Jayshri S.Sonawane*, Dharmaraj R. Patil and Vishal S. Thakare
Department of Computer Engg., North Maharashtra University, RCPIT Shirpur, Maharashtra, India
Visit for more related articles at International Journal of Advancements in Technology
The diagnosis of heart disease in most cases depends on a complex combination of clinical and pathological data. Because of this complexity, there exists a significant amount of interest among clinical professionals and researchers regarding the efficient and accurate prediction of heart disease. In case of heart disease time is very crucial to get correct diagnosis in early stage. Patient having chest pain complaint may undergo unnecessary treatment or admitted in the hospital. In most of the developing countries specialists are not widely available for the diagnosis. Hence, automated system can help to medical community to assist doctor for the accurate diagnosis well in advance.So the decision support systems play an important role in the diagnosis of heart disease. However, accurate diagnosis at an early stage followed by proper subsequent treatment can result in significant life saving.
Decision Support System (DSS) .
The heart is the organ that pumps blood, with its life giving oxygen and nutrients, to all tissues of the body. If the pumping action of the heart becomes inefficient, vital organs like the brain and kidneys suffer and if the heart stops working altogether, death occurs within minutes. Life itself is completely dependent on the efficient operation of the heart.
The term heart disease applies to a number of illnesses that affect the circulatory system, which consists of heart and blood vessels. It is intended to deal only with the condition commonly called "Heart Attack" and the factors, which lead to such condition. Cardiomyopathy and Cardiovascular disease are some categories of heart diseases. The term cardiovascular disease includes a wide range of conditions that affect the heart and the blood vessels and the manner in which blood is pumped and circulated through the body. Cardiovascular disease (CVD) results in severe illness, disability, and death. Narrowing of the coronary arteries results in the reduction of blood and oxygen supply to the heart and leads to the Coronary heart disease (CHD). Myocardial infarctions, generally known as a heart attacks, and angina pectoris, or chest pain are encompassed in the CHD. A sudden blockage of a coronary artery, generally due to a blood clot results in a heart attack. Chest pains arise when the blood received by the heart muscles is inadequate. High blood pressure, coronary artery disease, valvular heart disease, stroke, or rheumatic fever/rheumatic heart disease are the various forms of cardiovascular disease.

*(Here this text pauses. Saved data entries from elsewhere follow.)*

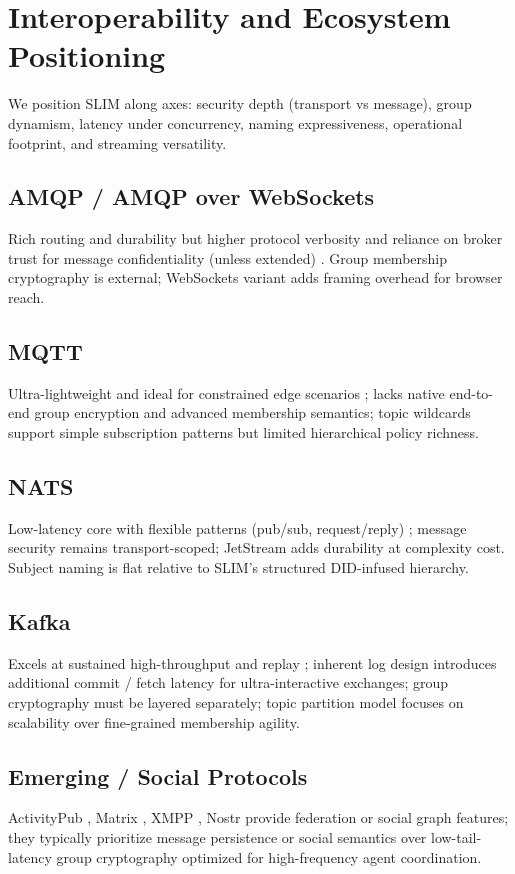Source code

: \documentclass{article}
\theoremstyle{definition}
\theoremstyle{remark}
\begin{document}
\section{Interoperability and Ecosystem Positioning}\label{sec:comparison}
We position SLIM along axes: security depth (transport vs message), group dynamism, latency under concurrency, naming expressiveness, operational footprint, and streaming versatility.
\subsection{AMQP / AMQP over WebSockets}
Rich routing and durability but higher protocol verbosity and reliance on broker trust for message confidentiality (unless extended) \citep{amqp10}. Group membership cryptography is external; WebSockets variant adds framing overhead for browser reach.
\subsection{MQTT}
Ultra-lightweight and ideal for constrained edge scenarios \citep{mqtt311}; lacks native end-to-end group encryption and advanced membership semantics; topic wildcards support simple subscription patterns but limited hierarchical policy richness.
\subsection{NATS}
Low-latency core with flexible patterns (pub/sub, request/reply) \citep{nats}; message security remains transport-scoped; JetStream adds durability at complexity cost. Subject naming is flat relative to SLIM's structured DID-infused hierarchy.
\subsection{Kafka}
Excels at sustained high-throughput and replay \citep{kafka}; inherent log design introduces additional commit / fetch latency for ultra-interactive exchanges; group cryptography must be layered separately; topic partition model focuses on scalability over fine-grained membership agility.
\subsection{Emerging / Social Protocols}
ActivityPub \citep{activitypub}, Matrix \citep{matrixspec}, XMPP \citep{xmpp-core}, Nostr \citep{nostr} provide federation or social graph features; they typically prioritize message persistence or social semantics over low-tail-latency group cryptography optimized for high-frequency agent coordination.
\end{document}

Introduction To Heart Disease Diagnosis
Medical diagnosis is considered an art regardless of all standardization efforts made, which is greatly due to the fact that medical diagnosis necessitates an expertise in coping with uncertainty simply not found in today's computing machinery. The researchers are encouraged by the advancement in computer technology and machine learning techniques to develop software to assist doctors in making decision without necessitating the direct consultation with the specialists.
The medical diagnosis process can be interpreted as a decision making process, during which the physician induces the diagnosis of a new and unknown case from an available set of clinical data and from his/her clinical experience. This process can be computerized in order to present medical diagnostic procedures in a rational, objective, accurate and fast way.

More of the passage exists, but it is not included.